Définition de la complémentarité
Bohr est considéré comme le véritable auteur de la complémentarité. Il la présente à une conférence  au Congrès de Physique international à Côme en septembre 1927 puis lors du 5ème conseil de Physique de Solvay. Elle se définit en trois points [1] :

  • l’existence de plusieurs descriptions nécessaires d’un même phénomène ;
  • l’idée qu’il existe des couples de descriptions mutuellement exclusives, qui ne peuvent pas être appliquées simultanément ;
  • l’idée que ni l’une ni l’autre n’est suffisante pour donner une description exhaustive du phénomène en question ; et que par conséquent, une description exhaustive au sens classique est impossible.
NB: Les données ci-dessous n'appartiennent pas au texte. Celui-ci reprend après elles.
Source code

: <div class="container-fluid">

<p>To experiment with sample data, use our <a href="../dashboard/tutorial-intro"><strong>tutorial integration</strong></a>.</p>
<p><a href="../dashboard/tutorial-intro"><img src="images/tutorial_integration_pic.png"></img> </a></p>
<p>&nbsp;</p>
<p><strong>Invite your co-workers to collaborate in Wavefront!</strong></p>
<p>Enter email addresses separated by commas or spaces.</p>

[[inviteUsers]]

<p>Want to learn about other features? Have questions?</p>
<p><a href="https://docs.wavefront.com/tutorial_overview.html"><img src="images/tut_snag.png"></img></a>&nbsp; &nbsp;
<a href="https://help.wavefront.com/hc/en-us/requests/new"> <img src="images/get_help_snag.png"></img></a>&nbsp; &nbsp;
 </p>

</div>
Bohr a défini complémentaire tantôt les représentations ondulaires ou corpusculaires des objets quantiques, tantôt des variables conjuguées représentant des propriétés caractéristiques de chacune de ces représentations. Ces termes ne peuvent être employés ensemble. Nous pouvons ainsi parler de l’électron comme d’une onde ou comme d’une particule mais nous ne pouvons pas employer les deux concepts en même temps et de leurs propriétés respectives. Si nous parlons de l’électron en tant que particule, nous ne pouvons pas faire référence simultanément à sa position et à sa vitesse, deux concepts complémentaires. Ces représentations présentent néanmoins des aspects de la réalité qui doivent être prises en compte pour épuiser notre connaissance de la même réalité. « Il sera en général nécessaire de nous placer à différents points de vue pour éclairer sous toutes ses faces un seul et même objet, ce qui rend impossible une description univoque d’un même objet »[2].
La complémentarité est « en rapport avec la discussion sur la signification physique des méthodes de la théorie des quanta » [3] , c’est-à-dire du sens physique et de la réalité objective des concepts utilisés dans lediscours scientifique. Bohr aborde cette question en posant le problème au niveau de l’observation.
Si à l’origine Bohr présente la complémentarité comme un point de vue particulier, il la considérera progressivement comme un principe, une position philosophique, sans pourtant changer sa définition. Elle finit par devenir une nouvelle philosophie de la connaissance. Ce changement serait une réaction aux objections de ses adversaires, notamment d’Einstein.
Il semble que la complémentarité est devenue aujourd'hui une notion obsolète en physique quantique après avoir eu un passé prestigieux. Néanmoins, au-delà de la science, elle joue encore un rôle non négligeable dans la philosophie de la connaissance. Elle demeure une arme pour les antiréalistes.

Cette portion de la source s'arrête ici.